新会堂は、2015年グッドデザイン賞や、第28回福岡県美しいまちづくり建築賞などを受賞しました。『新建築』や『Casa BRUTUS』などの雑誌、テレビ等でも紹介されています。
一人でも多くの人々と共に生きようとされている東八幡キリスト教会の思想に感銘を覚え、我々は今回の新教会堂建設に関わらせて頂くことになりました。新しい教会堂の周りには大きな軒下空間を巡らせました。教会堂という神聖な空間との間に軒という誰もが足を踏み入れられやすい場を設け、一人でも多くの人々を神の家に受け入れたいという考えです。軒下には食事を囲んだ語らいと学びの場を設け、教会に通う方々が互いに支え合い高め合う場を作っています。

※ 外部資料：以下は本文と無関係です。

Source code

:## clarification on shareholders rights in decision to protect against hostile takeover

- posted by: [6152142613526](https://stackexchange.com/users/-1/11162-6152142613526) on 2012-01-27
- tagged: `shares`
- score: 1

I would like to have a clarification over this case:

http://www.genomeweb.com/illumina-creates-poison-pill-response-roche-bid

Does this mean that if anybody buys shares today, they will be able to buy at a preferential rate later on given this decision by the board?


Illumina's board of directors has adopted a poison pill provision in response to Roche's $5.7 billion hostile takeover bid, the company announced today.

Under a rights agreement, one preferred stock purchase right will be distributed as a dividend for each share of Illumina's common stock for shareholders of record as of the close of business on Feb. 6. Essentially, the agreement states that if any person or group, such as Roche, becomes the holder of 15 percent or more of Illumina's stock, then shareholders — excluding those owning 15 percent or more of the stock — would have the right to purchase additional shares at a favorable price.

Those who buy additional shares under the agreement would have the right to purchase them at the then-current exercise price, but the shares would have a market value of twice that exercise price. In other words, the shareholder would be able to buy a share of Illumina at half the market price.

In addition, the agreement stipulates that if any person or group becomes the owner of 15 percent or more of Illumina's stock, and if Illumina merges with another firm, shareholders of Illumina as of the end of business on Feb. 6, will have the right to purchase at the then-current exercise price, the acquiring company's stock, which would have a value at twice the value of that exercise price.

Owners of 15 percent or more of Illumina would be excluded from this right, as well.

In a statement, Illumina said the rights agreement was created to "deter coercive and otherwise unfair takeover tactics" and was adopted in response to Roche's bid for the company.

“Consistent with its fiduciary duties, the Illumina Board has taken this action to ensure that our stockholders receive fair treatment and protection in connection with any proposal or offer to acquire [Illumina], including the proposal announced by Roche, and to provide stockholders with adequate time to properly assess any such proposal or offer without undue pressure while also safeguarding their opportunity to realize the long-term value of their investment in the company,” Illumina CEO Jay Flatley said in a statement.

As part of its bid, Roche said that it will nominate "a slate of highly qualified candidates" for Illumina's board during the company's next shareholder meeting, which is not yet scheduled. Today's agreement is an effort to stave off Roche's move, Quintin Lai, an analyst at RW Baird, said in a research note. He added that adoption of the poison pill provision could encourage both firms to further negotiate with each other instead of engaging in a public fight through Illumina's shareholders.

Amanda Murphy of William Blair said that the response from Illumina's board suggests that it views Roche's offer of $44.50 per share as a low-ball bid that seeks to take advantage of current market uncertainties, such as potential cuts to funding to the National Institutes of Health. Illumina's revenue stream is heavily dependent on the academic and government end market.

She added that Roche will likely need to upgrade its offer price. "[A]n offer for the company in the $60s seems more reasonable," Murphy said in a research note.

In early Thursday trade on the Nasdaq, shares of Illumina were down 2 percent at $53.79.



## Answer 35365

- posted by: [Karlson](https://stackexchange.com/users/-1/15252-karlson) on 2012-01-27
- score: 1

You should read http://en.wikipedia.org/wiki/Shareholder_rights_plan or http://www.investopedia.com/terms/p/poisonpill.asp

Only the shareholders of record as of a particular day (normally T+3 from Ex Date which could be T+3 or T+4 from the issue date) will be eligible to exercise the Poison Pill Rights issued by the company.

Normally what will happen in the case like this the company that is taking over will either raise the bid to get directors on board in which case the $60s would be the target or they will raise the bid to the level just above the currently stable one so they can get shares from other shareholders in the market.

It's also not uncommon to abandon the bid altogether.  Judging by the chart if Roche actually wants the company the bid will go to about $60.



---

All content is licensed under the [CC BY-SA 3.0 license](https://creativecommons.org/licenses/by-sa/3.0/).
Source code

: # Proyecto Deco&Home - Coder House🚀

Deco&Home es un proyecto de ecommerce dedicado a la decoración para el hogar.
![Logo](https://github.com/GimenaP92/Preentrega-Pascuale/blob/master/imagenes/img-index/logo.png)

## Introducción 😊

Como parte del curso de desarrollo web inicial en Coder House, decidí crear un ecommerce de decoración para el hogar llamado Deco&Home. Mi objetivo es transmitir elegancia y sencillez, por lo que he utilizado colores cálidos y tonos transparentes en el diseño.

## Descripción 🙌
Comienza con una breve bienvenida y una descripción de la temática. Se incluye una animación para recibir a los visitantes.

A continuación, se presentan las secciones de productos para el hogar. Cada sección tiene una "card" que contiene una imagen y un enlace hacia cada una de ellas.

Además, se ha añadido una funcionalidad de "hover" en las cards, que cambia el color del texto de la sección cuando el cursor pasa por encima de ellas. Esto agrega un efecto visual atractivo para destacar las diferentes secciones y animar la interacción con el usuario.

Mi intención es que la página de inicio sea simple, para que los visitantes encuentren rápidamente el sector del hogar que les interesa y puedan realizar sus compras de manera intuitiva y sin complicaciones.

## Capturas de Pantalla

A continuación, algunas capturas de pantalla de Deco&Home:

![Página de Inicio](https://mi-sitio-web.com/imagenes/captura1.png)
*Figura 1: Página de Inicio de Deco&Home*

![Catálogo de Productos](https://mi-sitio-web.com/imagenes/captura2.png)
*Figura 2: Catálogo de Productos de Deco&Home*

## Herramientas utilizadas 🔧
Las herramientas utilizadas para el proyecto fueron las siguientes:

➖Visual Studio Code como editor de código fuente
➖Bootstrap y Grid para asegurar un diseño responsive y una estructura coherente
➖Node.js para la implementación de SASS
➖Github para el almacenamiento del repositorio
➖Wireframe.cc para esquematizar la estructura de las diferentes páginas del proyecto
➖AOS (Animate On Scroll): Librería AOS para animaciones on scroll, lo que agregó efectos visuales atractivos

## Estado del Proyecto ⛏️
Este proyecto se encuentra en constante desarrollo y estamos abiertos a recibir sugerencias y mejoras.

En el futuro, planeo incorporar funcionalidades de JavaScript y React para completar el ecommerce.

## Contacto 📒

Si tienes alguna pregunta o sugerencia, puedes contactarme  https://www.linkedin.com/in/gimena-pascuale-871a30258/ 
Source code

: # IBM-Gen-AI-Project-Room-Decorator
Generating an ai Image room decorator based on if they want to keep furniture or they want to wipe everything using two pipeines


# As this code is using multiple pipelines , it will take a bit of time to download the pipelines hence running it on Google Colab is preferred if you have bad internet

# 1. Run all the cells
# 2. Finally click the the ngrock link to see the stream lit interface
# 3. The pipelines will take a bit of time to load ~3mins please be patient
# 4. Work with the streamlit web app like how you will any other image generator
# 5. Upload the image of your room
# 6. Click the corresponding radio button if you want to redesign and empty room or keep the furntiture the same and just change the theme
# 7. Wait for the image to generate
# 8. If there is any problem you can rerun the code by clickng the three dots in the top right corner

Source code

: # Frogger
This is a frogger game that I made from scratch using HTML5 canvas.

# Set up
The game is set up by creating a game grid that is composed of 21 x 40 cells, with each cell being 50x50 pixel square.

礼拝堂は天空からの光によってのみ彩られる背の高いながらも飾りのない素朴な空間です。何も加えなくとも天空からの光そのものに十分な豊かさと恵みが含まれているという考えです。構造は木で作ります。日本の気候風土の中で注意深く作られた木構造が百年千年の時を超えることは、現存する歴史的建造物が証明しています。新教会堂が長い時代を超え、多くの人々、特に寄る辺なき人々の隣り人となり続けることを願っています。